I am writing my first OpenMP project. This is my work:

myFooFunction{
   int64_t Gm = 0;
   double* dist = (double*)middleManDouble;
   int64_t LengthofData = Frames * Height * Width;
   mexEvalString("tic");
   if (BitDepth == 10){
       const unsigned __int16* src__int16 = (unsigned __int16*)middleMan;
       //#pragma omp parallel
       //#pragma omp for
       #pragma omp parallel for
       for (Gm = 0; Gm < LengthofData; ++Gm){
           dist[Gm] = (double)(src__int16[Gm]);
       }
   }
   else if (BitDepth == 8){
       const unsigned __int8* src__int8 = (unsigned __int8*)middleMan;
       //#pragma omp parallel
      // #pragma omp for
       #pragma omp parallel for
       for (Gm = 0; Gm < LengthofData; ++Gm){
           dist[Gm] = (double)(src__int8[Gm]);
       }
   }
   mexEvalString("toc");
}

But I don't see improve in executaion time of for loop despite the fact that my CPU cores utilizations all are upper than 95%. What is wrong with my code? Am I using OpenMp in correct way? I just want to execute the for loop on multi thread.

IndustProg
  • 627
  • 1
  • 13
  • 33
  • Possible duplicate of [In an OpenMP parallel code, would there be any benefit for memset to be run in parallel?](https://stackoverflow.com/questions/11576670/in-an-openmp-parallel-code-would-there-be-any-benefit-for-memset-to-be-run-in-p) – Gilles Aug 30 '17 at 05:35
  • What are your compiler options.
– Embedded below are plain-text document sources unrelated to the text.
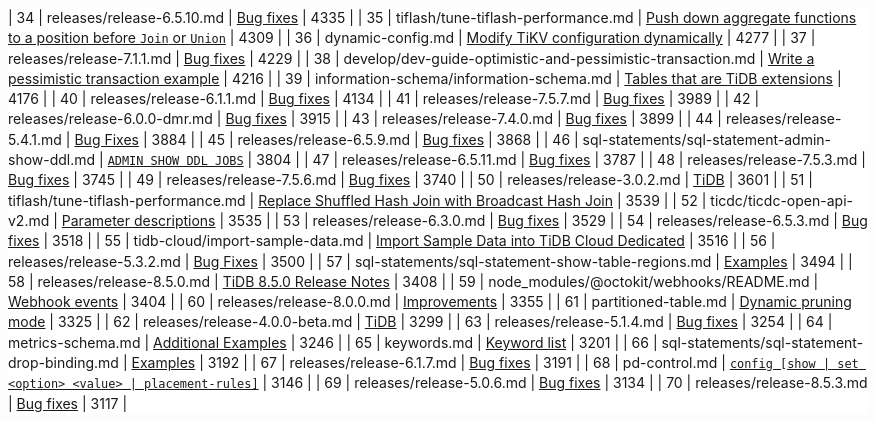 | 34 | releases/release-6.5.10.md | [Bug fixes](releases/release-6.5.10.md#bug-fixes) | 4335 |
| 35 | tiflash/tune-tiflash-performance.md | [Push down aggregate functions to a position before `Join` or `Union`](tiflash/tune-tiflash-performance.md#push-down-aggregate-functions-to-a-position-before-join-or-union) | 4309 |
| 36 | dynamic-config.md | [Modify TiKV configuration dynamically](dynamic-config.md#modify-tikv-configuration-dynamically) | 4277 |
| 37 | releases/release-7.1.1.md | [Bug fixes](releases/release-7.1.1.md#bug-fixes) | 4229 |
| 38 | develop/dev-guide-optimistic-and-pessimistic-transaction.md | [Write a pessimistic transaction example](develop/dev-guide-optimistic-and-pessimistic-transaction.md#write-a-pessimistic-transaction-example) | 4216 |
| 39 | information-schema/information-schema.md | [Tables that are TiDB extensions](information-schema/information-schema.md#tables-that-are-tidb-extensions) | 4176 |
| 40 | releases/release-6.1.1.md | [Bug fixes](releases/release-6.1.1.md#bug-fixes) | 4134 |
| 41 | releases/release-7.5.7.md | [Bug fixes](releases/release-7.5.7.md#bug-fixes) | 3989 |
| 42 | releases/release-6.0.0-dmr.md | [Bug fixes](releases/release-6.0.0-dmr.md#bug-fixes) | 3915 |
| 43 | releases/release-7.4.0.md | [Bug fixes](releases/release-7.4.0.md#bug-fixes) | 3899 |
| 44 | releases/release-5.4.1.md | [Bug Fixes](releases/release-5.4.1.md#bug-fixes) | 3884 |
| 45 | releases/release-6.5.9.md | [Bug fixes](releases/release-6.5.9.md#bug-fixes) | 3868 |
| 46 | sql-statements/sql-statement-admin-show-ddl.md | [`ADMIN SHOW DDL JOBS`](sql-statements/sql-statement-admin-show-ddl.md#admin-show-ddl-jobs) | 3804 |
| 47 | releases/release-6.5.11.md | [Bug fixes](releases/release-6.5.11.md#bug-fixes) | 3787 |
| 48 | releases/release-7.5.3.md | [Bug fixes](releases/release-7.5.3.md#bug-fixes) | 3745 |
| 49 | releases/release-7.5.6.md | [Bug fixes](releases/release-7.5.6.md#bug-fixes) | 3740 |
| 50 | releases/release-3.0.2.md | [TiDB](releases/release-3.0.2.md#tidb) | 3601 |
| 51 | tiflash/tune-tiflash-performance.md | [Replace Shuffled Hash Join with Broadcast Hash Join](tiflash/tune-tiflash-performance.md#replace-shuffled-hash-join-with-broadcast-hash-join) | 3539 |
| 52 | ticdc/ticdc-open-api-v2.md | [Parameter descriptions](ticdc/ticdc-open-api-v2.md#parameter-descriptions) | 3535 |
| 53 | releases/release-6.3.0.md | [Bug fixes](releases/release-6.3.0.md#bug-fixes) | 3529 |
| 54 | releases/release-6.5.3.md | [Bug fixes](releases/release-6.5.3.md#bug-fixes) | 3518 |
| 55 | tidb-cloud/import-sample-data.md | [Import Sample Data into TiDB Cloud Dedicated](tidb-cloud/import-sample-data.md#import-sample-data-into-tidb-cloud-dedicated) | 3516 |
| 56 | releases/release-5.3.2.md | [Bug Fixes](releases/release-5.3.2.md#bug-fixes) | 3500 |
| 57 | sql-statements/sql-statement-show-table-regions.md | [Examples](sql-statements/sql-statement-show-table-regions.md#examples) | 3494 |
| 58 | releases/release-8.5.0.md | [TiDB 8.5.0 Release Notes](releases/release-8.5.0.md#tidb-850-release-notes) | 3408 |
| 59 | node_modules/@octokit/webhooks/README.md | [Webhook events](node_modules/@octokit/webhooks/README.md#webhook-events) | 3404 |
| 60 | releases/release-8.0.0.md | [Improvements](releases/release-8.0.0.md#improvements) | 3355 |
| 61 | partitioned-table.md | [Dynamic pruning mode](partitioned-table.md#dynamic-pruning-mode) | 3325 |
| 62 | releases/release-4.0.0-beta.md | [TiDB](releases/release-4.0.0-beta.md#tidb) | 3299 |
| 63 | releases/release-5.1.4.md | [Bug fixes](releases/release-5.1.4.md#bug-fixes) | 3254 |
| 64 | metrics-schema.md | [Additional Examples](metrics-schema.md#additional-examples) | 3246 |
| 65 | keywords.md | [Keyword list](keywords.md#keyword-list) | 3201 |
| 66 | sql-statements/sql-statement-drop-binding.md | [Examples](sql-statements/sql-statement-drop-binding.md#examples) | 3192 |
| 67 | releases/release-6.1.7.md | [Bug fixes](releases/release-6.1.7.md#bug-fixes) | 3191 |
| 68 | pd-control.md | [`config [show | set <option> <value> | placement-rules]`](pd-control.md#config-show-set-option-value-placement-rules) | 3146 |
| 69 | releases/release-5.0.6.md | [Bug fixes](releases/release-5.0.6.md#bug-fixes) | 3134 |
| 70 | releases/release-8.5.3.md | [Bug fixes](releases/release-8.5.3.md#bug-fixes) | 3117 |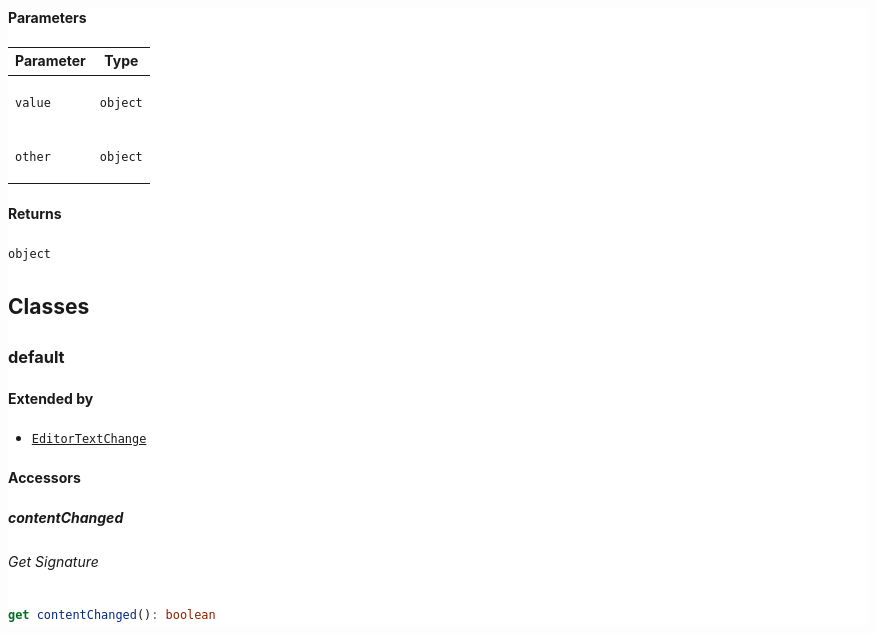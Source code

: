 #### Parameters

<table>
<thead>
<tr>
<th>Parameter</th>
<th>Type</th>
</tr>
</thead>
<tbody>
<tr>
<td>

`value`

</td>
<td>

`object`

</td>
</tr>
<tr>
<td>

`other`

</td>
<td>

`object`

</td>
</tr>
</tbody>
</table>

#### Returns

`object`

## Classes

### default

#### Extended by

- [`EditorTextChange`](../Editor.md#editortextchange)

#### Accessors

##### contentChanged

###### Get Signature

```ts
get contentChanged(): boolean
```
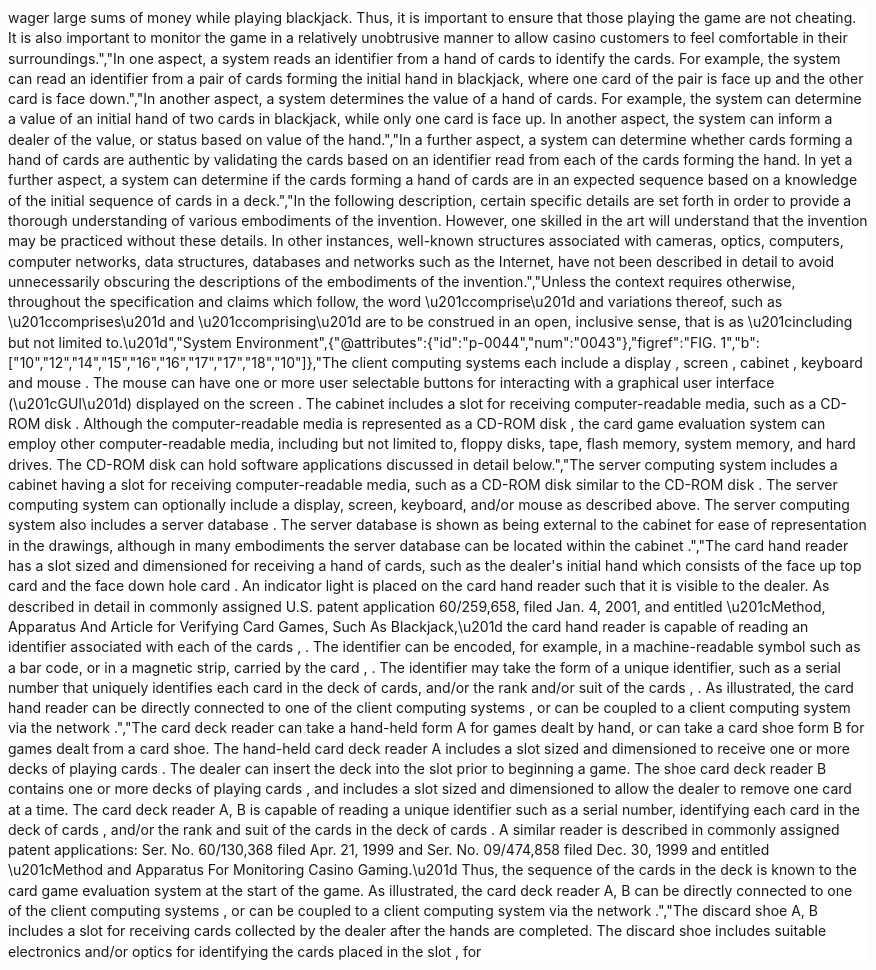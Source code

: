 wager large sums of money while playing blackjack. Thus, it is important to ensure that those playing the game are not cheating. It is also important to monitor the game in a relatively unobtrusive manner to allow casino customers to feel comfortable in their surroundings.","In one aspect, a system reads an identifier from a hand of cards to identify the cards. For example, the system can read an identifier from a pair of cards forming the initial hand in blackjack, where one card of the pair is face up and the other card is face down.","In another aspect, a system determines the value of a hand of cards. For example, the system can determine a value of an initial hand of two cards in blackjack, while only one card is face up. In another aspect, the system can inform a dealer of the value, or status based on value of the hand.","In a further aspect, a system can determine whether cards forming a hand of cards are authentic by validating the cards based on an identifier read from each of the cards forming the hand. In yet a further aspect, a system can determine if the cards forming a hand of cards are in an expected sequence based on a knowledge of the initial sequence of cards in a deck.","In the following description, certain specific details are set forth in order to provide a thorough understanding of various embodiments of the invention. However, one skilled in the art will understand that the invention may be practiced without these details. In other instances, well-known structures associated with cameras, optics, computers, computer networks, data structures, databases and networks such as the Internet, have not been described in detail to avoid unnecessarily obscuring the descriptions of the embodiments of the invention.","Unless the context requires otherwise, throughout the specification and claims which follow, the word \u201ccomprise\u201d and variations thereof, such as \u201ccomprises\u201d and \u201ccomprising\u201d are to be construed in an open, inclusive sense, that is as \u201cincluding but not limited to.\u201d","System Environment",{"@attributes":{"id":"p-0044","num":"0043"},"figref":"FIG. 1","b":["10","12","14","15","16","16","17","17","18","10"]},"The client computing systems  each include a display , screen , cabinet , keyboard  and mouse . The mouse  can have one or more user selectable buttons for interacting with a graphical user interface (\u201cGUI\u201d) displayed on the screen . The cabinet  includes a slot  for receiving computer-readable media, such as a CD-ROM disk . Although the computer-readable media is represented as a CD-ROM disk , the card game evaluation system  can employ other computer-readable media, including but not limited to, floppy disks, tape, flash memory, system memory, and hard drives. The CD-ROM disk  can hold software applications discussed in detail below.","The server computing system  includes a cabinet  having a slot  for receiving computer-readable media, such as a CD-ROM disk similar to the CD-ROM disk . The server computing system  can optionally include a display, screen, keyboard, and\/or mouse as described above. The server computing system  also includes a server database . The server database  is shown as being external to the cabinet  for ease of representation in the drawings, although in many embodiments the server database  can be located within the cabinet .","The card hand reader  has a slot  sized and dimensioned for receiving a hand of cards, such as the dealer's initial hand  which consists of the face up top card  and the face down hole card . An indicator light  is placed on the card hand reader  such that it is visible to the dealer. As described in detail in commonly assigned U.S. patent application 60\/259,658, filed Jan. 4, 2001, and entitled \u201cMethod, Apparatus And Article for Verifying Card Games, Such As Blackjack,\u201d the card hand reader  is capable of reading an identifier associated with each of the cards , . The identifier can be encoded, for example, in a machine-readable symbol such as a bar code, or in a magnetic strip, carried by the card , . The identifier may take the form of a unique identifier, such as a serial number that uniquely identifies each card in the deck of cards, and\/or the rank and\/or suit of the cards , . As illustrated, the card hand reader  can be directly connected to one of the client computing systems , or can be coupled to a client computing system  via the network .","The card deck reader can take a hand-held form A for games dealt by hand, or can take a card shoe form B for games dealt from a card shoe. The hand-held card deck reader A includes a slot  sized and dimensioned to receive one or more decks of playing cards . The dealer can insert the deck  into the slot  prior to beginning a game. The shoe card deck reader B contains one or more decks of playing cards , and includes a slot  sized and dimensioned to allow the dealer to remove one card at a time. The card deck reader A, B is capable of reading a unique identifier such as a serial number, identifying each card in the deck of cards , and\/or the rank and suit of the cards in the deck of cards . A similar reader is described in commonly assigned patent applications: Ser. No. 60\/130,368 filed Apr. 21, 1999 and Ser. No. 09\/474,858 filed Dec. 30, 1999 and entitled \u201cMethod and Apparatus For Monitoring Casino Gaming.\u201d Thus, the sequence of the cards in the deck  is known to the card game evaluation system  at the start of the game. As illustrated, the card deck reader A, B can be directly connected to one of the client computing systems , or can be coupled to a client computing system  via the network .","The discard shoe A, B includes a slot  for receiving cards collected by the dealer after the hands are completed. The discard shoe includes suitable electronics and\/or optics for identifying the cards placed in the slot , for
What compiler? What OS? – Z boson Aug 30 '17 at 08:51
  • The compiler is Microsoft Visual Studio 2013 and OS is Windows server 2016. – IndustProg Aug 30 '17 at 10:01
  • Did you check the link I posted? How do you think your problem differs (if ever) from what explained there? – Gilles Aug 30 '17 at 10:57
  • Thanks Gilles. It is helpful for me. Now I am reading https://software.intel.com/file/40348. I am puzzled that my CPU cores utilizations all are upper than 95% but no speeding up the execution. – IndustProg Aug 30 '17 at 11:45
  • I am having doubt about overcoming the overhead of launching threads. The `LengthofData` is about 20,000,000,000. Is it enough to overcome the overhead? – IndustProg Aug 30 '17 at 13:09
  • The most important thing you must include is the CPU and memory configuration. – Zulan Aug 30 '17 at 16:01
  • Intel Xeon CPU E5 two processors and 384 GB RAM which is equally divided for each node. I think I can't use OpenMP because of NUMA architecture. Is it correct? I use 210 GB of RAM during execution. – IndustProg Sep 04 '17 at 13:30

0 Answers0